A decrease of the pH value was observed in the first six days of ripening from an initial value of 5.65±0.02 to 4.95±0.03 followed by an increase after 42 days of ripening (Table 1). The a values showed a moderate decrease during seasoning from an initial value of 0.956±0.007 to 0.906±0.021 at the end of ripening (Table 1).

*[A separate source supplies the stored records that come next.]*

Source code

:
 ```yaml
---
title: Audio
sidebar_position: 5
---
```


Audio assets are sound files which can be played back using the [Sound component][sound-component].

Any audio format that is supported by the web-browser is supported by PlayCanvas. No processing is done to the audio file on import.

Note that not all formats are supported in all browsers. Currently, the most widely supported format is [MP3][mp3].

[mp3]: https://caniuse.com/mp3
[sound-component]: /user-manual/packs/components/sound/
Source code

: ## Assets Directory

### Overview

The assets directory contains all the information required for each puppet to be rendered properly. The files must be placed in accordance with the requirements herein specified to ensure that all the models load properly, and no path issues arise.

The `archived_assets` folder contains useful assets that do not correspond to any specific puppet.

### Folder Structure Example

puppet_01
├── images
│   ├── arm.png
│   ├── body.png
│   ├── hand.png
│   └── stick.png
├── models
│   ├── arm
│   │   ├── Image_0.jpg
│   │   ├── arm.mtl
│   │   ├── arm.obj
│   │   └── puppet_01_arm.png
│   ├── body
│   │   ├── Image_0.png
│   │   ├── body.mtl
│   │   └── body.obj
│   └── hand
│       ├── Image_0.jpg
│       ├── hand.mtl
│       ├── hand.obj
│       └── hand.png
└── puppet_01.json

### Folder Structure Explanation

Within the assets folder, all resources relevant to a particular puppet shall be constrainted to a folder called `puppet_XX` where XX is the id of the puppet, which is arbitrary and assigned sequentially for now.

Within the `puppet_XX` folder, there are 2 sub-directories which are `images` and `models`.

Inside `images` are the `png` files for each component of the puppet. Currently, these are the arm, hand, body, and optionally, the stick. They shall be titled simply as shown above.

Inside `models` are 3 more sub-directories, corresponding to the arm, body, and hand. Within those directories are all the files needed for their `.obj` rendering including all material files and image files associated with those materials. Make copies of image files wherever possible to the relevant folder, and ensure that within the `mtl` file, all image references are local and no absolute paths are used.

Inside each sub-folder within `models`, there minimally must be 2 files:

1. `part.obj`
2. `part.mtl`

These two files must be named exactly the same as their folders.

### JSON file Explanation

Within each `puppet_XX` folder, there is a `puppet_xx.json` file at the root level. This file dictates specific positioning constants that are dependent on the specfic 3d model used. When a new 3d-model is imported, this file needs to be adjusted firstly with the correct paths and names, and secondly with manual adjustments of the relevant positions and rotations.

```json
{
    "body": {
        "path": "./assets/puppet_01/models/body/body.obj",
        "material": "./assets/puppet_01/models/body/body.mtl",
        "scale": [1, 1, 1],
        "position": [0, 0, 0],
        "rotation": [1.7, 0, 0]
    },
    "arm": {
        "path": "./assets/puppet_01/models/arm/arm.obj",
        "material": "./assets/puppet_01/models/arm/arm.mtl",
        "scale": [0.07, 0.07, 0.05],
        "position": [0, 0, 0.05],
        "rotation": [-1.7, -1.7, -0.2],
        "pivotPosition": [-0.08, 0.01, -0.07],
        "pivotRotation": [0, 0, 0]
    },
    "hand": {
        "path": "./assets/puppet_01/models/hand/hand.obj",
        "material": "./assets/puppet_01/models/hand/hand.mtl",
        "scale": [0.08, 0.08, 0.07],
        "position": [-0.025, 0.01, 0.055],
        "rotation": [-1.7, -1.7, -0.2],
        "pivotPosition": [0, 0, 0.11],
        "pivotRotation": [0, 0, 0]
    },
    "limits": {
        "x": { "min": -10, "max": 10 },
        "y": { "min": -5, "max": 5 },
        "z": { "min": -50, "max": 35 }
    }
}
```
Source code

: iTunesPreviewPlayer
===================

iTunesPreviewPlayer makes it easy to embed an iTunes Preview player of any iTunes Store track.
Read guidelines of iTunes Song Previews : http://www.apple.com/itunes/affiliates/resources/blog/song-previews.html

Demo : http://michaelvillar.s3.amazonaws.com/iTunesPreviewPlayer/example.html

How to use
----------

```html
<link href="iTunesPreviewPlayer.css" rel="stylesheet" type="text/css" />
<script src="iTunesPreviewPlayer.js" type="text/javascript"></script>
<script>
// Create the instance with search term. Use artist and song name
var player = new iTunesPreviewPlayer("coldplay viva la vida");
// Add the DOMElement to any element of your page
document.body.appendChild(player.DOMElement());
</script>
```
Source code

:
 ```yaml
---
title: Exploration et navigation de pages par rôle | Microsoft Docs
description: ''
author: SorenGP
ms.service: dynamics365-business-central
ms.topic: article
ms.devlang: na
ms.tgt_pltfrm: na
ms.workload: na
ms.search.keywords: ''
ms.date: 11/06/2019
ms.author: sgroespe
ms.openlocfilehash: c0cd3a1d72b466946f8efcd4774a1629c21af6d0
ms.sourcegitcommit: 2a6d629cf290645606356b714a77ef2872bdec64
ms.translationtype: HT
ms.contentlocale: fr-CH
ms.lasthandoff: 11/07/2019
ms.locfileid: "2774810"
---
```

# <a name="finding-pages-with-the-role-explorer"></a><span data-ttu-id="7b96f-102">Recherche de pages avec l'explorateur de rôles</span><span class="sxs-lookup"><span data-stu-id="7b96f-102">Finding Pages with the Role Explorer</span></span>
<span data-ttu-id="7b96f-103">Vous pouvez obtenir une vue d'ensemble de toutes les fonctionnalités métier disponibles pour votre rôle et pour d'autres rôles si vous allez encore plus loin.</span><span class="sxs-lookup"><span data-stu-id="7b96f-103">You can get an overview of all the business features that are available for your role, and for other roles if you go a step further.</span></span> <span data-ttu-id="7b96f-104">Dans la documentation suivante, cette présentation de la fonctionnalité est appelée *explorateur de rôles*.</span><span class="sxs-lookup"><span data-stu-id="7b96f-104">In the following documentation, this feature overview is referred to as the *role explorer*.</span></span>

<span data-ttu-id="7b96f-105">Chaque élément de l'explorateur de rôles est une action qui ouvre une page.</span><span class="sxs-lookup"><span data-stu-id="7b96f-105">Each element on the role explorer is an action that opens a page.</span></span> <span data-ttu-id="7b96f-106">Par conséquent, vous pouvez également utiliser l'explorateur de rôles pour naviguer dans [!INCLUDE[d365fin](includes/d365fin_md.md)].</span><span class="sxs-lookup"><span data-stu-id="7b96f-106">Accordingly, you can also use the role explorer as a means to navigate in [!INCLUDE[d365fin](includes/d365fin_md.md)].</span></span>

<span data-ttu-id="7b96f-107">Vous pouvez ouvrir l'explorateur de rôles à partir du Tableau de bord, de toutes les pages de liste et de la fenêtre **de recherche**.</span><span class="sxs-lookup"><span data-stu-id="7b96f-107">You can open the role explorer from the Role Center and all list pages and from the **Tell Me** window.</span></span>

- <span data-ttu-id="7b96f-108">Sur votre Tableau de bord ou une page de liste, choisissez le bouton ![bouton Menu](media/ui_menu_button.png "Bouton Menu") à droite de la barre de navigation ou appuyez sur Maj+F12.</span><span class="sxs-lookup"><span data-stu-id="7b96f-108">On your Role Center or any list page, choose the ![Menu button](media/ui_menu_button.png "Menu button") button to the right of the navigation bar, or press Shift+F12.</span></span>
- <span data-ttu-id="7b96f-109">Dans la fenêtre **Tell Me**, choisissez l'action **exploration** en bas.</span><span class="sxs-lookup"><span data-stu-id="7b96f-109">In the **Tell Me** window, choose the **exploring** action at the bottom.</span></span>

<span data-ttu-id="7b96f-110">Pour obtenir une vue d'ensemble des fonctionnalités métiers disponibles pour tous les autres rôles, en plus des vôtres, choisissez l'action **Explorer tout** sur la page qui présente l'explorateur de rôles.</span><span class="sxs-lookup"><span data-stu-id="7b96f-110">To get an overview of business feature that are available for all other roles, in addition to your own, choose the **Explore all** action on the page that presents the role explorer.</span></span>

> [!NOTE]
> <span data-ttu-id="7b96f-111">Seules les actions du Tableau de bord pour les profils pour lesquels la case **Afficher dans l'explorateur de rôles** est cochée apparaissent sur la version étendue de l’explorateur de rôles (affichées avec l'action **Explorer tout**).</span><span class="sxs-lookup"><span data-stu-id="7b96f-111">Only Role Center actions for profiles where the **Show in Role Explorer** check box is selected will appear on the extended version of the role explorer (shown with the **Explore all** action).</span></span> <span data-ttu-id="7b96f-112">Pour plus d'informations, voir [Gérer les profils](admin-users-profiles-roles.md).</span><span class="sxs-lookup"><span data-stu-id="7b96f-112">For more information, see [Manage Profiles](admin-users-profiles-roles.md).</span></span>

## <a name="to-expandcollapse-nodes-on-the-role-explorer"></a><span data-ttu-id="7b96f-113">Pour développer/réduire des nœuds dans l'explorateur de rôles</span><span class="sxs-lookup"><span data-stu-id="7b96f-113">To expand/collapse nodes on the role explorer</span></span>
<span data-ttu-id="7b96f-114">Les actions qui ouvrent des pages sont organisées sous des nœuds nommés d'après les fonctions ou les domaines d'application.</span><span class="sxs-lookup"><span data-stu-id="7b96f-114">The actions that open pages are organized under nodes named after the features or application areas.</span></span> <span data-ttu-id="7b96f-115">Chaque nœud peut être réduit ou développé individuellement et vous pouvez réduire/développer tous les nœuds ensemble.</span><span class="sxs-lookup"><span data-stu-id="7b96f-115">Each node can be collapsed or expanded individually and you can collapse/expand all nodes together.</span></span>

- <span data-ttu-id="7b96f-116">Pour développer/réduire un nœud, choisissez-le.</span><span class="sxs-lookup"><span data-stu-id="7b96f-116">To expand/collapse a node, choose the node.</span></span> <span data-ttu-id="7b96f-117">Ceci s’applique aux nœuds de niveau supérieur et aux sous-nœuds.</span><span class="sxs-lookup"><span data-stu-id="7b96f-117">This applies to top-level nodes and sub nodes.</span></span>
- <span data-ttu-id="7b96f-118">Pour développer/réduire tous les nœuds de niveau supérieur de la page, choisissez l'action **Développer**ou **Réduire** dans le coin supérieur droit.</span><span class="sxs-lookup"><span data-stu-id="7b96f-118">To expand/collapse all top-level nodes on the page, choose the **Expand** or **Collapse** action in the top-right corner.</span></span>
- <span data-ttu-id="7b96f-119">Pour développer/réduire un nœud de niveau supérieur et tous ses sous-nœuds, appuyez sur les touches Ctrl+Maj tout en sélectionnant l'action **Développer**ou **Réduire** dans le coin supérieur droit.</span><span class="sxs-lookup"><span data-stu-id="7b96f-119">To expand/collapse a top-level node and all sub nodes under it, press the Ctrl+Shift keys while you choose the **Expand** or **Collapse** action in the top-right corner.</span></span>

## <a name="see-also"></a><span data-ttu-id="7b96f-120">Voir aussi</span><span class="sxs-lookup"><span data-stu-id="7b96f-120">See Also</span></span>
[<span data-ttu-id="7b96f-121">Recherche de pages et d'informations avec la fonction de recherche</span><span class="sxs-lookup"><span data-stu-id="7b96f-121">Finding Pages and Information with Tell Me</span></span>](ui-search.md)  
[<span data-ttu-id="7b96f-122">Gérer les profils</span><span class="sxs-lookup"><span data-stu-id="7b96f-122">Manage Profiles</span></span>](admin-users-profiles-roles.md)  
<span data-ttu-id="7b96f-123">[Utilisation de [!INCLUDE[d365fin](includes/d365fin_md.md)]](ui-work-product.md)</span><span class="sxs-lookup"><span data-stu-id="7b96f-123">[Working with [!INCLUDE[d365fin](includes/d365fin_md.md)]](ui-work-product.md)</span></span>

Examination of not contaminated samples at the beginning of shelf life revealed the absence of natural E. coli 0157:H7 contamination in the batter mix. The average values of E. coli 0157:H7 log counts in contaminated batches of salami are shown in Table 1. Starting from values of 5.17±0.06 log CFU/g in the batter, E. coli count decreased to 4.75±0.05 log CFU/g in the first 6 days of ripening. A gradual decrease of E. coli 0157:H7 count was observed throughout the ripening stage of the salami, until reaching a level of 2.99±0.26 log CFU/g at the end of the ripening.

Discussion

An overall 2.18 log/CFU reduction was observed in E. coli 0157:H7 count during production and ripening of salami. Hoick and colleagues (2011) recently reviewed several studies carried out to determine the reduction of VTEC during the production of fermented sausages, in which ingredients or production parameters varied systematically (Riordan et al., 1998; Casey and Condon, 2000; Heir et al., 2010; Duffy and Vanderlinde, 2000). In these studies, different sausages, dry and semi-dry, have been investigated, looking at the effects of varying pH, nitrite concentration, fermentation temperature, degree of drying and ripening time. The main factors influencing the reduction of VTEC in fermented sausages appeared to be the temperature of fermentation and rapid drop of pH; salt content, water content, nitrite and recipes may also have an influence (Holck et al., 2011). Previous works reported an E. coli 0157:H7 reduction during production of salami, pepperoni and various other fermented sausages of about 1-2 log, although deeper reductions are also observed (Nissen and Holck, 1998; Faith et al., 1997; Montet et al., 2009). The pH of sausages included in the studies mentioned above, varied from <4.8 to 5.2 and fermentation temperatures were in the range of 18 to 36°C, which is comparable to what reported in this study.

Conclusions

As a general remark, no single parameter appeared to influence survival of E. coli to such an extent that it could be adjusted to give completely safe sausages. Fermentation temperature appeared to be an important factor. An optimal combination of different hurdles would increase the safety of the sausages. Since a large number of different sausage types exist, differing profoundly not only in pH, salt content, water content and recipes, but also in production conditions like fermentation temperature and maturation time, such differences must be taken into consideration when trying to validate the safety of specific fermented sausage productions. To ensure that the fermentation and drying process are efficient to reduce or eliminate pathogens, procedures should be validated to demonstrate that they achieve established reduction for specific organisms. Data reported in the present work will be useful for food manufacturers that produce ready-to-eat meat products with similar characteristics. Still, the control of hygienic quality of meat used for salami production should be of primary importance to any producer.